Exercise: Set down the entries exactly. No line may differ from its source.
☆ ☆ ☆ ☆
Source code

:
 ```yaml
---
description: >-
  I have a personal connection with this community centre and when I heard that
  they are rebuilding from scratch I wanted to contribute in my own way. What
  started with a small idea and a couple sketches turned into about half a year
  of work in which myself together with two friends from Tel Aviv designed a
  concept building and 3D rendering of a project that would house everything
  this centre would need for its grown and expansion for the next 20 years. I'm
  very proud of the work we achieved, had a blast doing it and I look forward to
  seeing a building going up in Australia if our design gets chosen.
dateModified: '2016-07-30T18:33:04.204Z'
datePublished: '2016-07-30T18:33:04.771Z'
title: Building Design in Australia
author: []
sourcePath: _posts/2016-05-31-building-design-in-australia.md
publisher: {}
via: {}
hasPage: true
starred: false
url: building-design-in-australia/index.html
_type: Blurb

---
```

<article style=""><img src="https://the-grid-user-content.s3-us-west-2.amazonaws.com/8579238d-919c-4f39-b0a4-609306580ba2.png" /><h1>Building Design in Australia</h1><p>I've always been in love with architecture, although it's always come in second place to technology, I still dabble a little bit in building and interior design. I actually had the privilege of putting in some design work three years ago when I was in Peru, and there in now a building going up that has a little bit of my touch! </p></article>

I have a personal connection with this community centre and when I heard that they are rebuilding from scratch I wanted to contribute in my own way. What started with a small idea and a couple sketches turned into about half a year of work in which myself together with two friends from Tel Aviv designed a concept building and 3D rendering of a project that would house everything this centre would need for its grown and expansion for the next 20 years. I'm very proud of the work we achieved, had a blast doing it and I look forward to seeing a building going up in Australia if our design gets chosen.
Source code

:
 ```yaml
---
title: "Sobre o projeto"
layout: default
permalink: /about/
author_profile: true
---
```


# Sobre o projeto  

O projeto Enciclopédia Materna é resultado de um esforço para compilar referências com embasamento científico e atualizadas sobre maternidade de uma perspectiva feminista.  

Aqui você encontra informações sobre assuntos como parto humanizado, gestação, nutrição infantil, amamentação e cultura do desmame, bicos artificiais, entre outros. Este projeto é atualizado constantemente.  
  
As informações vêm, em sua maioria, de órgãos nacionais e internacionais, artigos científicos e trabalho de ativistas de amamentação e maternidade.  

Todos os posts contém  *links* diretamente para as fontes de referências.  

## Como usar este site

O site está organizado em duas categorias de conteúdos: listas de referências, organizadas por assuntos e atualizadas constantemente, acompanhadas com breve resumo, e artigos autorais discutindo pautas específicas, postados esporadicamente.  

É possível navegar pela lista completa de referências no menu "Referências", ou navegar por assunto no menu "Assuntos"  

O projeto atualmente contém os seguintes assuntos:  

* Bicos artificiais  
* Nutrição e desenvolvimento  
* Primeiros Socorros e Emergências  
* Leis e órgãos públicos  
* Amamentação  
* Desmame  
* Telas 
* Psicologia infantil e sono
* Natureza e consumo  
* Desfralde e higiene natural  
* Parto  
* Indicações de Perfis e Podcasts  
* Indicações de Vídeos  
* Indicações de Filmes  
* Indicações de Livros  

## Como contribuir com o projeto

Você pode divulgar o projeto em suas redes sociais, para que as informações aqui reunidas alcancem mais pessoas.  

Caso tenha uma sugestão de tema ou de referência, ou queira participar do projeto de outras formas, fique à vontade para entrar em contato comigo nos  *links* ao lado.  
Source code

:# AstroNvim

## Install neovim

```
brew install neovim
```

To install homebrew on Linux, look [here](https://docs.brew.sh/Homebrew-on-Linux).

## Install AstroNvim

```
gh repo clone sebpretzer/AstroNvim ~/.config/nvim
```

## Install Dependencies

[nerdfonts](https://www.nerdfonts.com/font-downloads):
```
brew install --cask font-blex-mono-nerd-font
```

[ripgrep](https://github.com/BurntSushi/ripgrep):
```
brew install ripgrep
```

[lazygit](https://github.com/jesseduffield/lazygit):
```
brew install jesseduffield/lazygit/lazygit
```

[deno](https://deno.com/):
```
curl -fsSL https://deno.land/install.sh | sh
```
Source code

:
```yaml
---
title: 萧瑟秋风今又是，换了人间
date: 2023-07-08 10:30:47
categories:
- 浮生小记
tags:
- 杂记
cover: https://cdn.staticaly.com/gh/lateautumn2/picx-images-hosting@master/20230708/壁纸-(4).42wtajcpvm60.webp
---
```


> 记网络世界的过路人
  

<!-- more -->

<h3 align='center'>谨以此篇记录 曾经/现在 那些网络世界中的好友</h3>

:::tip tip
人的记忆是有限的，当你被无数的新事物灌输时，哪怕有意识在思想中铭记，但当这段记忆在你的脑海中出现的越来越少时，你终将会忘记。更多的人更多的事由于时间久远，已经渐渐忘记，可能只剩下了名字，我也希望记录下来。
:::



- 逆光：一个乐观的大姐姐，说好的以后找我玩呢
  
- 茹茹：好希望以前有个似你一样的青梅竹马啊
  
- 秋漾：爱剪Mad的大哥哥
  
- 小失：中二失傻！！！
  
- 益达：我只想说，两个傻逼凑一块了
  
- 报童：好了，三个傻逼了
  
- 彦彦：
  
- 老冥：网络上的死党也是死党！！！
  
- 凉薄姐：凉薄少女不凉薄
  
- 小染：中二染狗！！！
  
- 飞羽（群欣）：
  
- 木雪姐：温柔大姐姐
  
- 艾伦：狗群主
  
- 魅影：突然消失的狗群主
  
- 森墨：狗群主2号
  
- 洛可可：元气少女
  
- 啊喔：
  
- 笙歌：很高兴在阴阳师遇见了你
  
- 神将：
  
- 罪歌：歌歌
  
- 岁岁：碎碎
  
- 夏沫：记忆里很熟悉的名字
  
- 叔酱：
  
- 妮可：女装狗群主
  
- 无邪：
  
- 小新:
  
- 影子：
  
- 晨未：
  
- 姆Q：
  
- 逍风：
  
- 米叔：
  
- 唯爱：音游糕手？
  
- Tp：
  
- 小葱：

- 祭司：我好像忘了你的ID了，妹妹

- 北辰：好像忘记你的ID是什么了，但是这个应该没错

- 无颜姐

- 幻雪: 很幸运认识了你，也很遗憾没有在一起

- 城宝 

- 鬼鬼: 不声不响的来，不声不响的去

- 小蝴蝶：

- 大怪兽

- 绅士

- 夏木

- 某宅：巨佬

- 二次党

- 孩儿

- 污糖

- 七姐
☆ ☆ ☆ ☆
Written answer:
Source code

:
 ```yaml
---
description: >-
  I have a personal connection with this community centre and when I heard that
  they are rebuilding from scratch I wanted to contribute in my own way. What
  started with a small idea and a couple sketches turned into about half a year
  of work in which myself together with two friends from Tel Aviv designed a
  concept building and 3D rendering of a project that would house everything
  this centre would need for its grown and expansion for the next 20 years. I'm
  very proud of the work we achieved, had a blast doing it and I look forward to
  seeing a building going up in Australia if our design gets chosen.
dateModified: '2016-07-30T18:33:04.204Z'
datePublished: '2016-07-30T18:33:04.771Z'
title: Building Design in Australia
author: []
sourcePath: _posts/2016-05-31-building-design-in-australia.md
publisher: {}
via: {}
hasPage: true
starred: false
url: building-design-in-australia/index.html
_type: Blurb

---
```

<article style=""><img src="https://the-grid-user-content.s3-us-west-2.amazonaws.com/8579238d-919c-4f39-b0a4-609306580ba2.png" /><h1>Building Design in Australia</h1><p>I've always been in love with architecture, although it's always come in second place to technology, I still dabble a little bit in building and interior design. I actually had the privilege of putting in some design work three years ago when I was in Peru, and there in now a building going up that has a little bit of my touch! </p></article>

I have a personal connection with this community centre and when I heard that they are rebuilding from scratch I wanted to contribute in my own way. What started with a small idea and a couple sketches turned into about half a year of work in which myself together with two friends from Tel Aviv designed a concept building and 3D rendering of a project that would house everything this centre would need for its grown and expansion for the next 20 years. I'm very proud of the work we achieved, had a blast doing it and I look forward to seeing a building going up in Australia if our design gets chosen.
Source code

:
 ```yaml
---
title: "Sobre o projeto"
layout: default
permalink: /about/
author_profile: true
---
```


# Sobre o projeto  

O projeto Enciclopédia Materna é resultado de um esforço para compilar referências com embasamento científico e atualizadas sobre maternidade de uma perspectiva feminista.  

Aqui você encontra informações sobre assuntos como parto humanizado, gestação, nutrição infantil, amamentação e cultura do desmame, bicos artificiais, entre outros. Este projeto é atualizado constantemente.  
  
As informações vêm, em sua maioria, de órgãos nacionais e internacionais, artigos científicos e trabalho de ativistas de amamentação e maternidade.  

Todos os posts contém  *links* diretamente para as fontes de referências.  

## Como usar este site

O site está organizado em duas categorias de conteúdos: listas de referências, organizadas por assuntos e atualizadas constantemente, acompanhadas com breve resumo, e artigos autorais discutindo pautas específicas, postados esporadicamente.  

É possível navegar pela lista completa de referências no menu "Referências", ou navegar por assunto no menu "Assuntos"  

O projeto atualmente contém os seguintes assuntos:  

* Bicos artificiais  
* Nutrição e desenvolvimento  
* Primeiros Socorros e Emergências  
* Leis e órgãos públicos  
* Amamentação  
* Desmame  
* Telas 
* Psicologia infantil e sono
* Natureza e consumo  
* Desfralde e higiene natural  
* Parto  
* Indicações de Perfis e Podcasts  
* Indicações de Vídeos  
* Indicações de Filmes  
* Indicações de Livros  

## Como contribuir com o projeto

Você pode divulgar o projeto em suas redes sociais, para que as informações aqui reunidas alcancem mais pessoas.  

Caso tenha uma sugestão de tema ou de referência, ou queira participar do projeto de outras formas, fique à vontade para entrar em contato comigo nos  *links* ao lado.  
Source code

:# AstroNvim

## Install neovim

```
brew install neovim
```

To install homebrew on Linux, look [here](https://docs.brew.sh/Homebrew-on-Linux).

## Install AstroNvim

```
gh repo clone sebpretzer/AstroNvim ~/.config/nvim
```

## Install Dependencies

[nerdfonts](https://www.nerdfonts.com/font-downloads):
```
brew install --cask font-blex-mono-nerd-font
```

[ripgrep](https://github.com/BurntSushi/ripgrep):
```
brew install ripgrep
```

[lazygit](https://github.com/jesseduffield/lazygit):
```
brew install jesseduffield/lazygit/lazygit
```

[deno](https://deno.com/):
```
curl -fsSL https://deno.land/install.sh | sh
```
Source code

:
```yaml
---
title: 萧瑟秋风今又是，换了人间
date: 2023-07-08 10:30:47
categories:
- 浮生小记
tags:
- 杂记
cover: https://cdn.staticaly.com/gh/lateautumn2/picx-images-hosting@master/20230708/壁纸-(4).42wtajcpvm60.webp
---
```


> 记网络世界的过路人
  

<!-- more -->

<h3 align='center'>谨以此篇记录 曾经/现在 那些网络世界中的好友</h3>

:::tip tip
人的记忆是有限的，当你被无数的新事物灌输时，哪怕有意识在思想中铭记，但当这段记忆在你的脑海中出现的越来越少时，你终将会忘记。更多的人更多的事由于时间久远，已经渐渐忘记，可能只剩下了名字，我也希望记录下来。
:::



- 逆光：一个乐观的大姐姐，说好的以后找我玩呢
  
- 茹茹：好希望以前有个似你一样的青梅竹马啊
  
- 秋漾：爱剪Mad的大哥哥
  
- 小失：中二失傻！！！
  
- 益达：我只想说，两个傻逼凑一块了
  
- 报童：好了，三个傻逼了
  
- 彦彦：
  
- 老冥：网络上的死党也是死党！！！
  
- 凉薄姐：凉薄少女不凉薄
  
- 小染：中二染狗！！！
  
- 飞羽（群欣）：
  
- 木雪姐：温柔大姐姐
  
- 艾伦：狗群主
  
- 魅影：突然消失的狗群主
  
- 森墨：狗群主2号
  
- 洛可可：元气少女
  
- 啊喔：
  
- 笙歌：很高兴在阴阳师遇见了你
  
- 神将：
  
- 罪歌：歌歌
  
- 岁岁：碎碎
  
- 夏沫：记忆里很熟悉的名字
  
- 叔酱：
  
- 妮可：女装狗群主
  
- 无邪：
  
- 小新:
  
- 影子：
  
- 晨未：
  
- 姆Q：
  
- 逍风：
  
- 米叔：
  
- 唯爱：音游糕手？
  
- Tp：
  
- 小葱：

- 祭司：我好像忘了你的ID了，妹妹

- 北辰：好像忘记你的ID是什么了，但是这个应该没错

- 无颜姐

- 幻雪: 很幸运认识了你，也很遗憾没有在一起

- 城宝 

- 鬼鬼: 不声不响的来，不声不响的去

- 小蝴蝶：

- 大怪兽

- 绅士

- 夏木

- 某宅：巨佬

- 二次党

- 孩儿

- 污糖

- 七姐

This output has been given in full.